To assess if the abundance of apoptotic tumor cells is an independent prognostic factor in primitive neuroectodermal tumors (PNET) of the central nervous system. Formalin-fixed paraffin-embedded tumor tissue sections from 78 clinically well-characterized children with PNET were evaluated by terminal deoxytransferase-mediated deoxyuridinie-5'-triphosphate (dUTP) nick-end labeling (TUNEL). Apoptotic indices (AI) were determined by counting TUNEL-positive tumor cells either in the highest staining region (AI hot spot) or in at least 15 randomly chosen fields (AI random). The AI hot spot and AI random were then correlated with clinical variables and survival outcome. AI hot spot (median 0.56%; range 0%-6.54%) and AI random (median 0.30%; range 0%-3.21%) showed considerable intertumor variability.
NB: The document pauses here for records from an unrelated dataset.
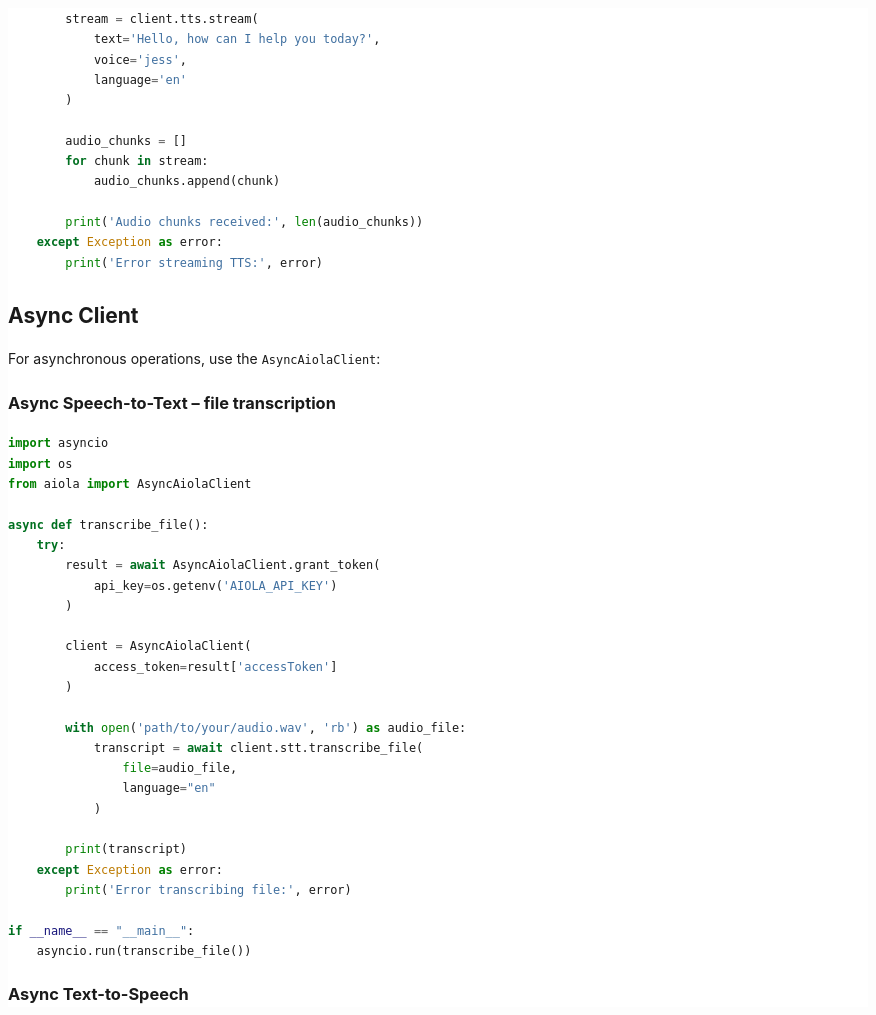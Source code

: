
 ```python
        stream = client.tts.stream(
            text='Hello, how can I help you today?',
            voice='jess',
            language='en'
        )

        audio_chunks = []
        for chunk in stream:
            audio_chunks.append(chunk)
        
        print('Audio chunks received:', len(audio_chunks))
    except Exception as error:
        print('Error streaming TTS:', error)
```

## Async Client

For asynchronous operations, use the `AsyncAiolaClient`:

### Async Speech-to-Text – file transcription

```python
import asyncio
import os
from aiola import AsyncAiolaClient

async def transcribe_file():
    try:
        result = await AsyncAiolaClient.grant_token(
            api_key=os.getenv('AIOLA_API_KEY')
        )
        
        client = AsyncAiolaClient(
            access_token=result['accessToken']
        )
        
        with open('path/to/your/audio.wav', 'rb') as audio_file:
            transcript = await client.stt.transcribe_file(
                file=audio_file,
                language="en"
            )

        print(transcript)
    except Exception as error:
        print('Error transcribing file:', error)

if __name__ == "__main__":
    asyncio.run(transcribe_file())
```

### Async Text-to-Speech
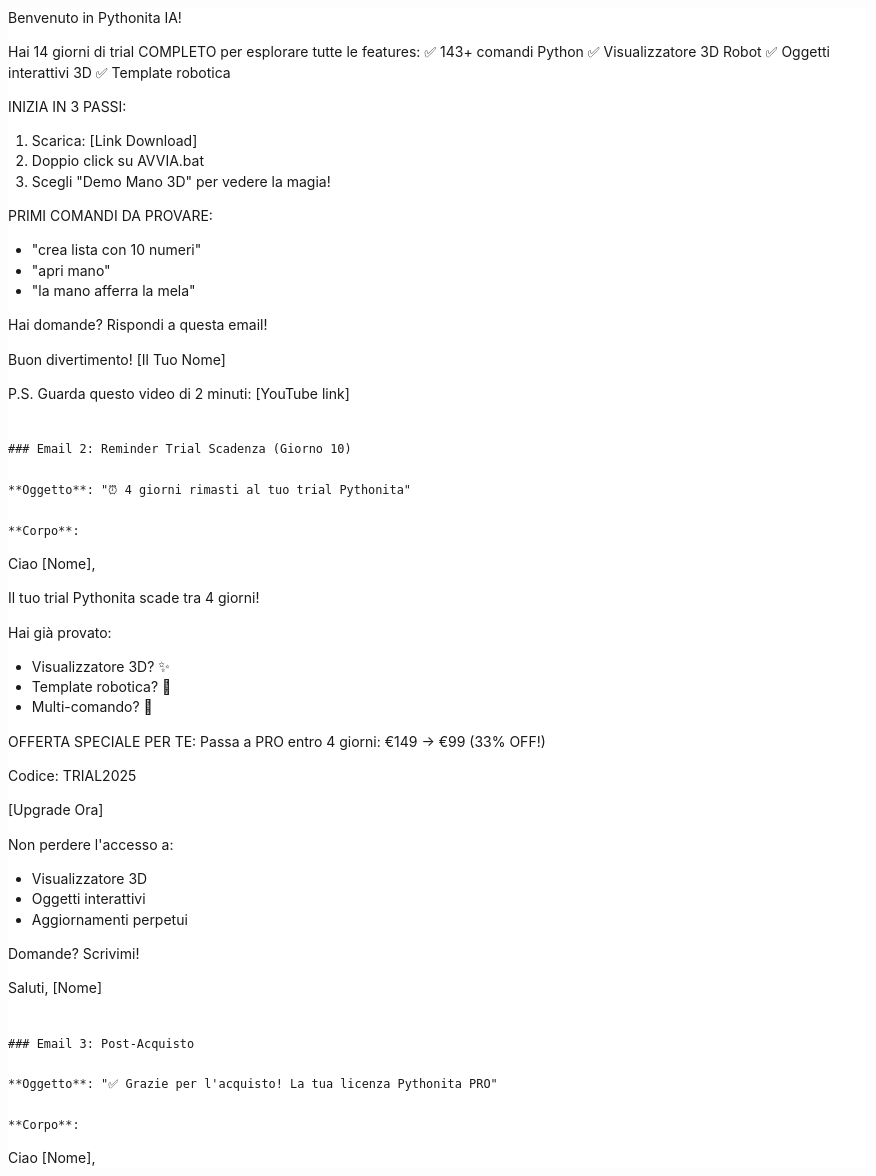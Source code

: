 Benvenuto in Pythonita IA!

Hai 14 giorni di trial COMPLETO per esplorare tutte le features:
✅ 143+ comandi Python
✅ Visualizzatore 3D Robot
✅ Oggetti interattivi 3D
✅ Template robotica

INIZIA IN 3 PASSI:
1. Scarica: [Link Download]
2. Doppio click su AVVIA.bat
3. Scegli "Demo Mano 3D" per vedere la magia!

PRIMI COMANDI DA PROVARE:
- "crea lista con 10 numeri"
- "apri mano"
- "la mano afferra la mela"

Hai domande? Rispondi a questa email!

Buon divertimento!
[Il Tuo Nome]

P.S. Guarda questo video di 2 minuti: [YouTube link]
```

### Email 2: Reminder Trial Scadenza (Giorno 10)

**Oggetto**: "⏰ 4 giorni rimasti al tuo trial Pythonita"

**Corpo**:
```
Ciao [Nome],

Il tuo trial Pythonita scade tra 4 giorni!

Hai già provato:
- Visualizzatore 3D? ✨
- Template robotica? 🤖
- Multi-comando? 🔗

OFFERTA SPECIALE PER TE:
Passa a PRO entro 4 giorni:
€149 → €99 (33% OFF!)

Codice: TRIAL2025

[Upgrade Ora]

Non perdere l'accesso a:
- Visualizzatore 3D
- Oggetti interattivi
- Aggiornamenti perpetui

Domande? Scrivimi!

Saluti,
[Nome]
```

### Email 3: Post-Acquisto

**Oggetto**: "✅ Grazie per l'acquisto! La tua licenza Pythonita PRO"

**Corpo**:
```
Ciao [Nome],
Moreover, 53% of the evaluated PNET showed a more than two-fold difference between AI hot spot and AI random, showing important intratumoral variability of the abundance of apoptotic cells in a subset of the evaluated PNET. No significant associations were found between AI hot spot and AI random with clinical variables or survival outcome. The apoptotic index does not predict survival outcome and is not specifically associated with clinical variables of prognostic significance in childhood PNET.